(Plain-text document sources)
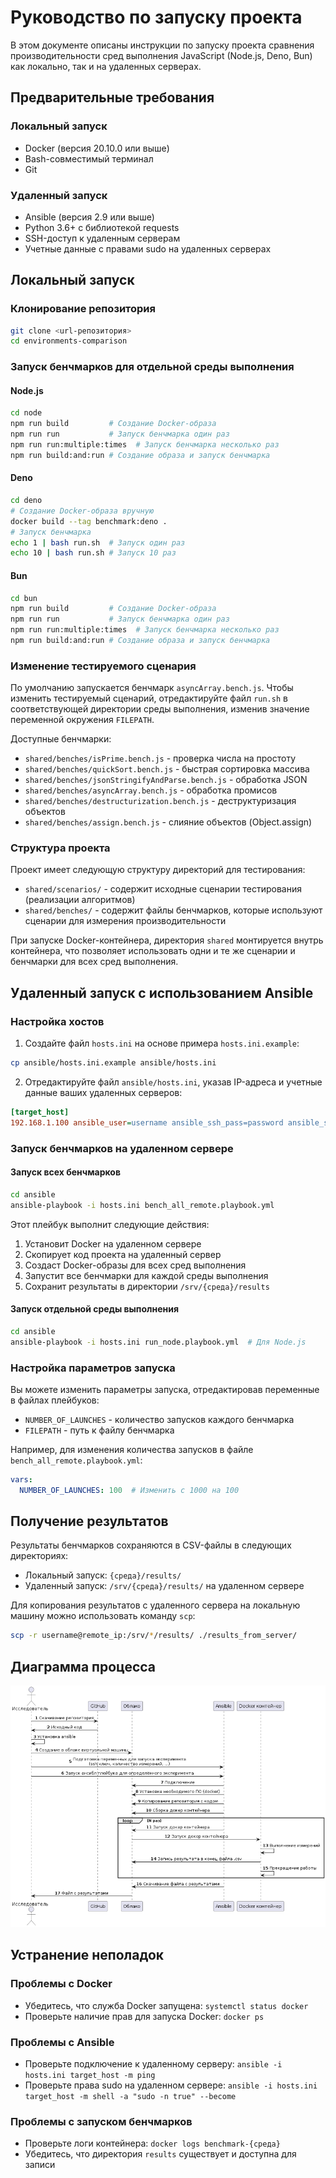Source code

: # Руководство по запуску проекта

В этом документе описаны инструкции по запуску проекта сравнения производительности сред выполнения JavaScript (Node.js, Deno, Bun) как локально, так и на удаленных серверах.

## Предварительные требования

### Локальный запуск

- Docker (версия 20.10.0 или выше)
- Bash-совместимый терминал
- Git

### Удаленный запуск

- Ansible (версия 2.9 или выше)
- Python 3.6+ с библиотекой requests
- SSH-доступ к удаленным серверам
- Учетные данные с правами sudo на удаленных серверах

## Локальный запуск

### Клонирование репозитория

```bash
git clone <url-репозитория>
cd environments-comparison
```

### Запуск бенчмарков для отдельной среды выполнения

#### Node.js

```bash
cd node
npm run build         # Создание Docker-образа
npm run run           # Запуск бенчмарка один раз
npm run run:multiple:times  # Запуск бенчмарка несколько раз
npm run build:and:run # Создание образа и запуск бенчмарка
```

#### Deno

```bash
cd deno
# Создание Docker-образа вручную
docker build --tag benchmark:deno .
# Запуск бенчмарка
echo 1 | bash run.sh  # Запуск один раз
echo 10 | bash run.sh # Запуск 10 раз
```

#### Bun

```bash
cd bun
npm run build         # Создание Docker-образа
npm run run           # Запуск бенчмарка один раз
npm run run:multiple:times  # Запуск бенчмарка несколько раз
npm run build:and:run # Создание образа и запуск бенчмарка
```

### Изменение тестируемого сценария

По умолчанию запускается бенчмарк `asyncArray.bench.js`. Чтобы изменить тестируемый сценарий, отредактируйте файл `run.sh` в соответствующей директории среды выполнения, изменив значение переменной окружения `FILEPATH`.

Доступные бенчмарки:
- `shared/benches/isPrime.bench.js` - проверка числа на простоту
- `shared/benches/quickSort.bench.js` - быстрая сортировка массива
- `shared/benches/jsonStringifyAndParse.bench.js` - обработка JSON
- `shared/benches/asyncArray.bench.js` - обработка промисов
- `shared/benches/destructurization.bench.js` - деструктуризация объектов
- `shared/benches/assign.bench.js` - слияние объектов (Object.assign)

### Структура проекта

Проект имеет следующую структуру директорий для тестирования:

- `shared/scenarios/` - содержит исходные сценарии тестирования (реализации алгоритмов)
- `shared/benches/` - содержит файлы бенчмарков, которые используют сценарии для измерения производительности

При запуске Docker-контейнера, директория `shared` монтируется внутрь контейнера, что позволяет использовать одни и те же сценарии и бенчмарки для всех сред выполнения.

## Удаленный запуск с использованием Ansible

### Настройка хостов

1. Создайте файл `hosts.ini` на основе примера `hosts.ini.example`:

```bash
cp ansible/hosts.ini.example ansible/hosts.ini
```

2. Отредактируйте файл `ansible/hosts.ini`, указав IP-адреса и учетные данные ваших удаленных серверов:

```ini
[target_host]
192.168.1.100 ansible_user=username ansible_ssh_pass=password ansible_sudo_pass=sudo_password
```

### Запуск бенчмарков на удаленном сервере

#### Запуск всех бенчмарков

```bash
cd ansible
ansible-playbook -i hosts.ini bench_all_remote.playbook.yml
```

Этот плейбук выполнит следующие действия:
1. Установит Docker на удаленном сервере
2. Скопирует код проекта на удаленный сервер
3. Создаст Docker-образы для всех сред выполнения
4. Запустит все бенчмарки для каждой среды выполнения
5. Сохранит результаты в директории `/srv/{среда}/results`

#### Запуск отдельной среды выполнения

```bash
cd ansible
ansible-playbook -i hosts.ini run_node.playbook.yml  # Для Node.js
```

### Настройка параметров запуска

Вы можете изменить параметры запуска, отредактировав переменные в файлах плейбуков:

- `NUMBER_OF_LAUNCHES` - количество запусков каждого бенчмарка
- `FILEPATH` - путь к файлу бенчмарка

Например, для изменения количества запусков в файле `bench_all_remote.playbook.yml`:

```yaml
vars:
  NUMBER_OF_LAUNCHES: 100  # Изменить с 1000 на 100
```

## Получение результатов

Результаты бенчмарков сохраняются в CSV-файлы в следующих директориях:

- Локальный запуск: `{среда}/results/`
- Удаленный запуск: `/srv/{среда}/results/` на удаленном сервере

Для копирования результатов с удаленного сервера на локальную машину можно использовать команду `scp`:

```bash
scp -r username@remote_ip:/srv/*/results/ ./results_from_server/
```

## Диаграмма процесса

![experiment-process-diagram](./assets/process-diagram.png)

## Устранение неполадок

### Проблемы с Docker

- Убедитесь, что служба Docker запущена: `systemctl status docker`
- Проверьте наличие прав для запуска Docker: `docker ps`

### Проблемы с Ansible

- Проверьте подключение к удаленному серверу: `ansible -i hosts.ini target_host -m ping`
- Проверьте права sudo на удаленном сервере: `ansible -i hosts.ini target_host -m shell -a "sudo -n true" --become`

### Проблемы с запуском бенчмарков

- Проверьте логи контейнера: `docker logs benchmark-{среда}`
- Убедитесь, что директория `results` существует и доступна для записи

_PROBLEM STATEMENT_
Set down every entry exactly; omit the pictures.

_REPLY TO THE EXERCISE_
Source code

: # Руководство по запуску проекта

В этом документе описаны инструкции по запуску проекта сравнения производительности сред выполнения JavaScript (Node.js, Deno, Bun) как локально, так и на удаленных серверах.

## Предварительные требования

### Локальный запуск

- Docker (версия 20.10.0 или выше)
- Bash-совместимый терминал
- Git

### Удаленный запуск

- Ansible (версия 2.9 или выше)
- Python 3.6+ с библиотекой requests
- SSH-доступ к удаленным серверам
- Учетные данные с правами sudo на удаленных серверах

## Локальный запуск

### Клонирование репозитория

```bash
git clone <url-репозитория>
cd environments-comparison
```

### Запуск бенчмарков для отдельной среды выполнения

#### Node.js

```bash
cd node
npm run build         # Создание Docker-образа
npm run run           # Запуск бенчмарка один раз
npm run run:multiple:times  # Запуск бенчмарка несколько раз
npm run build:and:run # Создание образа и запуск бенчмарка
```

#### Deno

```bash
cd deno
# Создание Docker-образа вручную
docker build --tag benchmark:deno .
# Запуск бенчмарка
echo 1 | bash run.sh  # Запуск один раз
echo 10 | bash run.sh # Запуск 10 раз
```

#### Bun

```bash
cd bun
npm run build         # Создание Docker-образа
npm run run           # Запуск бенчмарка один раз
npm run run:multiple:times  # Запуск бенчмарка несколько раз
npm run build:and:run # Создание образа и запуск бенчмарка
```

### Изменение тестируемого сценария

По умолчанию запускается бенчмарк `asyncArray.bench.js`. Чтобы изменить тестируемый сценарий, отредактируйте файл `run.sh` в соответствующей директории среды выполнения, изменив значение переменной окружения `FILEPATH`.

Доступные бенчмарки:
- `shared/benches/isPrime.bench.js` - проверка числа на простоту
- `shared/benches/quickSort.bench.js` - быстрая сортировка массива
- `shared/benches/jsonStringifyAndParse.bench.js` - обработка JSON
- `shared/benches/asyncArray.bench.js` - обработка промисов
- `shared/benches/destructurization.bench.js` - деструктуризация объектов
- `shared/benches/assign.bench.js` - слияние объектов (Object.assign)

### Структура проекта

Проект имеет следующую структуру директорий для тестирования:

- `shared/scenarios/` - содержит исходные сценарии тестирования (реализации алгоритмов)
- `shared/benches/` - содержит файлы бенчмарков, которые используют сценарии для измерения производительности

При запуске Docker-контейнера, директория `shared` монтируется внутрь контейнера, что позволяет использовать одни и те же сценарии и бенчмарки для всех сред выполнения.

## Удаленный запуск с использованием Ansible

### Настройка хостов

1. Создайте файл `hosts.ini` на основе примера `hosts.ini.example`:

```bash
cp ansible/hosts.ini.example ansible/hosts.ini
```

2. Отредактируйте файл `ansible/hosts.ini`, указав IP-адреса и учетные данные ваших удаленных серверов:

```ini
[target_host]
192.168.1.100 ansible_user=username ansible_ssh_pass=password ansible_sudo_pass=sudo_password
```

### Запуск бенчмарков на удаленном сервере

#### Запуск всех бенчмарков

```bash
cd ansible
ansible-playbook -i hosts.ini bench_all_remote.playbook.yml
```

Этот плейбук выполнит следующие действия:
1. Установит Docker на удаленном сервере
2. Скопирует код проекта на удаленный сервер
3. Создаст Docker-образы для всех сред выполнения
4. Запустит все бенчмарки для каждой среды выполнения
5. Сохранит результаты в директории `/srv/{среда}/results`

#### Запуск отдельной среды выполнения

```bash
cd ansible
ansible-playbook -i hosts.ini run_node.playbook.yml  # Для Node.js
```

### Настройка параметров запуска

Вы можете изменить параметры запуска, отредактировав переменные в файлах плейбуков:

- `NUMBER_OF_LAUNCHES` - количество запусков каждого бенчмарка
- `FILEPATH` - путь к файлу бенчмарка

Например, для изменения количества запусков в файле `bench_all_remote.playbook.yml`:

```yaml
vars:
  NUMBER_OF_LAUNCHES: 100  # Изменить с 1000 на 100
```

## Получение результатов

Результаты бенчмарков сохраняются в CSV-файлы в следующих директориях:

- Локальный запуск: `{среда}/results/`
- Удаленный запуск: `/srv/{среда}/results/` на удаленном сервере

Для копирования результатов с удаленного сервера на локальную машину можно использовать команду `scp`:

```bash
scp -r username@remote_ip:/srv/*/results/ ./results_from_server/
```

## Диаграмма процесса

![experiment-process-diagram](./assets/process-diagram.png)

## Устранение неполадок

### Проблемы с Docker

- Убедитесь, что служба Docker запущена: `systemctl status docker`
- Проверьте наличие прав для запуска Docker: `docker ps`

### Проблемы с Ansible

- Проверьте подключение к удаленному серверу: `ansible -i hosts.ini target_host -m ping`
- Проверьте права sudo на удаленном сервере: `ansible -i hosts.ini target_host -m shell -a "sudo -n true" --become`

### Проблемы с запуском бенчмарков

- Проверьте логи контейнера: `docker logs benchmark-{среда}`
- Убедитесь, что директория `results` существует и доступна для записи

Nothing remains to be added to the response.